(Dataset entries)
◇ ◇ ◇ ◇ ◇

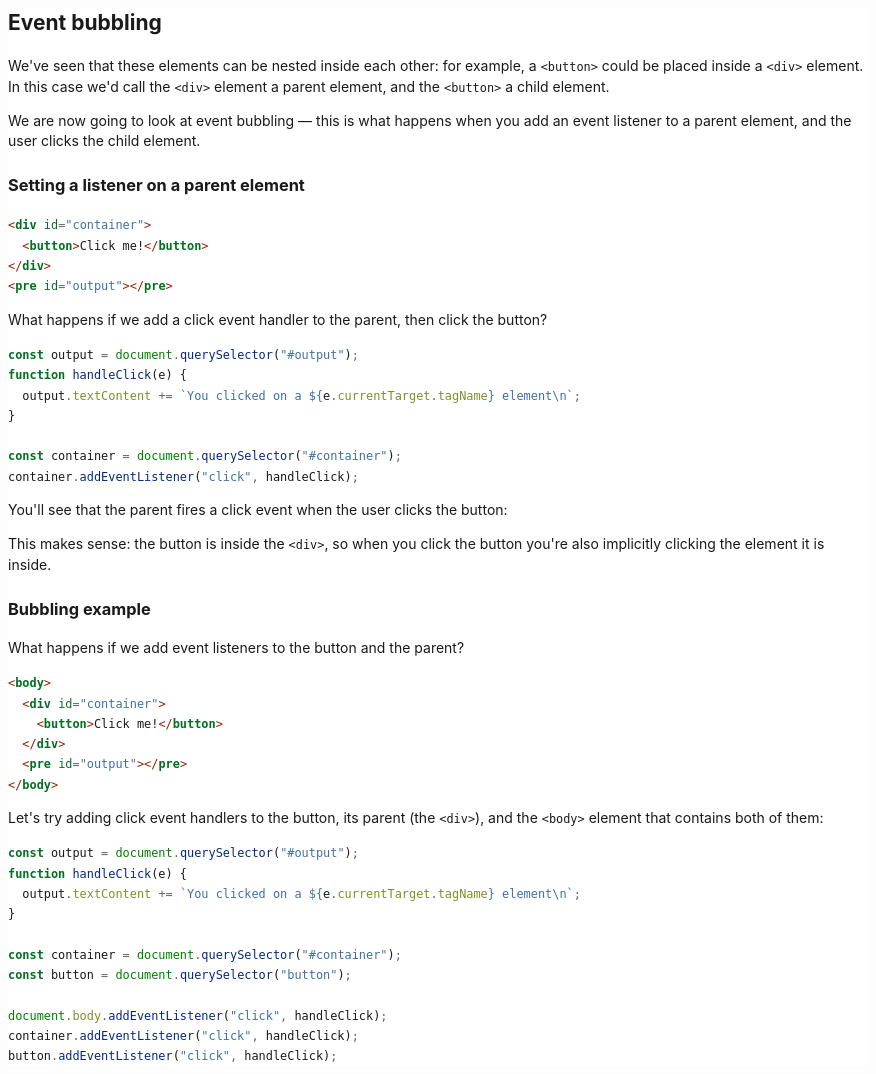 ## Event bubbling

We've seen that these elements can be nested inside each other: for example, a `<button>` could be placed inside a `<div>` element. In this case we'd call the `<div>` element a parent element, and the `<button>` a child element.

We are now going to look at event bubbling — this is what happens when you add an event listener to a parent element, and the user clicks the child element.

### Setting a listener on a parent element

```html
<div id="container">
  <button>Click me!</button>
</div>
<pre id="output"></pre>
```

What happens if we add a click event handler to the parent, then click the button?

```js
const output = document.querySelector("#output");
function handleClick(e) {
  output.textContent += `You clicked on a ${e.currentTarget.tagName} element\n`;
}

const container = document.querySelector("#container");
container.addEventListener("click", handleClick);
```

You'll see that the parent fires a click event when the user clicks the button:

This makes sense: the button is inside the `<div>`, so when you click the button you're also implicitly clicking the element it is inside.

### Bubbling example

What happens if we add event listeners to the button and the parent?

```html
<body>
  <div id="container">
    <button>Click me!</button>
  </div>
  <pre id="output"></pre>
</body>
```

Let's try adding click event handlers to the button, its parent (the `<div>`), and the `<body>` element that contains both of them:

```js
const output = document.querySelector("#output");
function handleClick(e) {
  output.textContent += `You clicked on a ${e.currentTarget.tagName} element\n`;
}

const container = document.querySelector("#container");
const button = document.querySelector("button");

document.body.addEventListener("click", handleClick);
container.addEventListener("click", handleClick);
button.addEventListener("click", handleClick);
```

◇ ◇ ◇ ◇ ◇

— Instructions to follow —
Identify all lines in the records above with the word "body".

— Task result —
<body>
</body>
Let's try adding click event handlers to the button, its parent (the `<div>`), and the `<body>` element that contains both of them:
document.body.addEventListener("click", handleClick);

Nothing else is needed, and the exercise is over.